Records from a dataset
──────────
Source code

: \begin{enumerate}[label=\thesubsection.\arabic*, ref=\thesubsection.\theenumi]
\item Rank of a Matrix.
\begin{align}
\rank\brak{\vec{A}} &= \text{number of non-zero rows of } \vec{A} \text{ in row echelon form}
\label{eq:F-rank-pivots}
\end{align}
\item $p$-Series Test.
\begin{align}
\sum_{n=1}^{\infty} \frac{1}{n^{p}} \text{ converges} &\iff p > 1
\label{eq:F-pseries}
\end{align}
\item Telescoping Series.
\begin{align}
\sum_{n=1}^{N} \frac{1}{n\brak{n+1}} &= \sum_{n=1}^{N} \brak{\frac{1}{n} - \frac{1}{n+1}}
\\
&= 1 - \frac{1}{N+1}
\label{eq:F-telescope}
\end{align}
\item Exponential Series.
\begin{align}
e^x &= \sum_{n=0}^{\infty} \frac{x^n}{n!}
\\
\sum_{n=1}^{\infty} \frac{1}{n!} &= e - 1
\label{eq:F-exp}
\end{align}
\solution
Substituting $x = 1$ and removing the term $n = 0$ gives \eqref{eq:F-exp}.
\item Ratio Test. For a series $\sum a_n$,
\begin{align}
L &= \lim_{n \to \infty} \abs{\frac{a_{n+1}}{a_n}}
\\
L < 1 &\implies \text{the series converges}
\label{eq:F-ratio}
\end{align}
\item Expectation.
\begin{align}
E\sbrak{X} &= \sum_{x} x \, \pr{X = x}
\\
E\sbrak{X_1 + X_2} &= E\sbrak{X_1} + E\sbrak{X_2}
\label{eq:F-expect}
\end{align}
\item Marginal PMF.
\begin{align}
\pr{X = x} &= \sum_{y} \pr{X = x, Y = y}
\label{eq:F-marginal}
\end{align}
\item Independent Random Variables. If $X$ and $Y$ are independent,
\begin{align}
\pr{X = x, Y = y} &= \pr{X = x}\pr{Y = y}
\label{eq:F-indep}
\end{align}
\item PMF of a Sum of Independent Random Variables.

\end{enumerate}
──────────
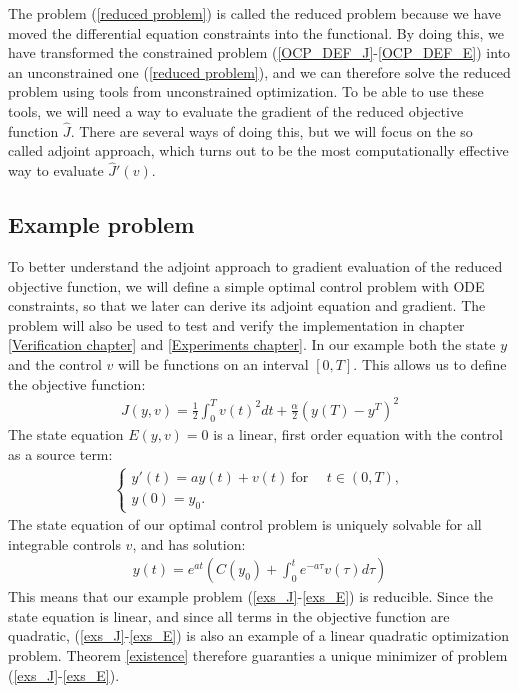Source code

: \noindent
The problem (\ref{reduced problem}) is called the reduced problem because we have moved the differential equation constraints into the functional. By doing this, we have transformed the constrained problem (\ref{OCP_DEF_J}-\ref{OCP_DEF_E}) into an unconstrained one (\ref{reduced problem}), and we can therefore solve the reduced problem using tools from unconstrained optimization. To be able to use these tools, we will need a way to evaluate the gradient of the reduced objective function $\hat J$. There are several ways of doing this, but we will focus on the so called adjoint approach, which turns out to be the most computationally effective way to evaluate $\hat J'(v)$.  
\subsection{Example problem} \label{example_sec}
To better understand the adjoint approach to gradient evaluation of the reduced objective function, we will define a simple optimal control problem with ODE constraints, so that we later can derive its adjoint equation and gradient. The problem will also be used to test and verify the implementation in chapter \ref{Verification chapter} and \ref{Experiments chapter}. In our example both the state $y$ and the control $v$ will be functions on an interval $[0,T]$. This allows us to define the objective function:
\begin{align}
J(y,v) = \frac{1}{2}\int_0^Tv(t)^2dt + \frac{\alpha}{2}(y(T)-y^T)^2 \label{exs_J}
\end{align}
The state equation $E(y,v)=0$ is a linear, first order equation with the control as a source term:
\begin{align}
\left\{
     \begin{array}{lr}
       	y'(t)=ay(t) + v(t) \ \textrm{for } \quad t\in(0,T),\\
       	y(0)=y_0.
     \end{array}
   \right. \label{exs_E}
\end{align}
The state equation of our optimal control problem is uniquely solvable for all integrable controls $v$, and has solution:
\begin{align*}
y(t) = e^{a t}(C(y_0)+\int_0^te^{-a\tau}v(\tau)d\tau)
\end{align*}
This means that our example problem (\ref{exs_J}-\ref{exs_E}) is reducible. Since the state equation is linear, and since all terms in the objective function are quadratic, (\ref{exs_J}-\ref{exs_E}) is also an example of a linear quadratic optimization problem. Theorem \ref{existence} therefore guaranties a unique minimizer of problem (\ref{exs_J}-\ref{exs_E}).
──────────
Of all the entries above, how many lines contain "state"? Give the number alone.

### Worked solution
4